So with that in mind, I want to transition then to some of the real dilemmas that this industry is facing. I think when you layer capitalism into the development of autonomous vehicles — I think a lot of industry innovators are setting other priorities. You know, some of these priorities are related to the vehicle themselves, others of these priorities are really related to being the first to market. So in light of some of those kinds of economic and market forces that are driving the development of the space, what do you see as some of the real ethical dilemmas we should all be thinking about?
BEN LANDEN: I do think that many of the more pertinent ethical dilemmas are of the socioeconomic variety. So, for example, what happens when one company clearly has a better — or in other words safer — autonomous system than another? Now there are parallels to this, like, there are vehicles out there that are better and safer than others. The difference is that we, as people who are in control, buy vehicles that are safe enough — they all have to pass some safety standard — so whether we want to spend extra for the extra safest one is our choice. And then, quite a lot of responsibility and — ultimately, in the case of wrongdoing — culpability falls on us as the users.
It's very different when I get into a vehicle that's provided to me by some other company over which I have no responsibility, and I put my life in the hands of that vehicle, and I put the lives of everybody around me in the hands of that vehicle and —
LUKE RENNER: You're talking about the case of a robotaxi, right?
BEN LANDEN: Yeah. In those cases at what point is it unethical to say, hey we know it's a capitalistic economy that we operate in, you as a company can offer your autonomous vehicles but one is clearly safer than the other, and is it ethical to incentivize people to use a cheaper solution that's less safe when they have no control over what it does? And I think that's a really difficult question to answer. And it begs the question of, does this have to be a winner-takes-all market then because it's our moral imperative to force everybody to use the safest AV solution?
You can see how this goes and goes as you pull this threat.
LUKE RENNER: Yeah, absolutely. I think that's just one of many socioeconomic issues we'll be wrestling with —
BEN LANDEN: The socioeconomic issues, I think, are ones that we need to start thinking about. For example, are we building AVs in a way that they are going to exacerbate the wealth or income gap?
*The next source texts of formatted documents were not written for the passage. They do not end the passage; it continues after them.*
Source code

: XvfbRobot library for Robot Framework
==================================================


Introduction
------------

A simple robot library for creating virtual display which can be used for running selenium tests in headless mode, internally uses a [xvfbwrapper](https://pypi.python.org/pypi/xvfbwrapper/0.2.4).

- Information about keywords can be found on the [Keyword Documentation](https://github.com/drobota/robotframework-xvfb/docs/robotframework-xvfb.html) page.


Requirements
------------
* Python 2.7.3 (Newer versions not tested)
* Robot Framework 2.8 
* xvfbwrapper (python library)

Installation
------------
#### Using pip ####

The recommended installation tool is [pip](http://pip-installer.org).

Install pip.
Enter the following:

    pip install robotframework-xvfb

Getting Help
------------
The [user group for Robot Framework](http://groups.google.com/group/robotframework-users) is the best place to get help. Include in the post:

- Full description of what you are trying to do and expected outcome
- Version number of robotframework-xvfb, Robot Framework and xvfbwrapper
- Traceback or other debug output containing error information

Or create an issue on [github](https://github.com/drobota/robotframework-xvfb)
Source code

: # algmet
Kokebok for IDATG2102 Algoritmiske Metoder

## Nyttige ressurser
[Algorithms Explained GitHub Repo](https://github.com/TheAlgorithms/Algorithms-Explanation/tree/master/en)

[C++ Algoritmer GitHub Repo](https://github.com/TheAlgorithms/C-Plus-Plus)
Like, look today at how transportation is used demographically. Higher net worth individuals tend to own their cars. Folks who are lower earners, in many cases, can't justify owning a vehicle. They take public transport. And what a lot of people are talking about that AVs would enable is — like, look at me right now. I live in Silicon Valley because I've worked here for several years. It's very expensive to live here. What if I could move into the Sacramento area, buy a house that costs a third of what my house in Silicon Valley costs, and do that because I don't have to drive two hours back and forth to work anymore? I can order an AV with a bed in it that takes me to and from my job at four in the morning because I can go ahead and sleep there. And now I've just pocketed a bunch of money, I've convenienced myself, I'm paying a bit of a premium but it's nothing compared to the money that I saved on real estate.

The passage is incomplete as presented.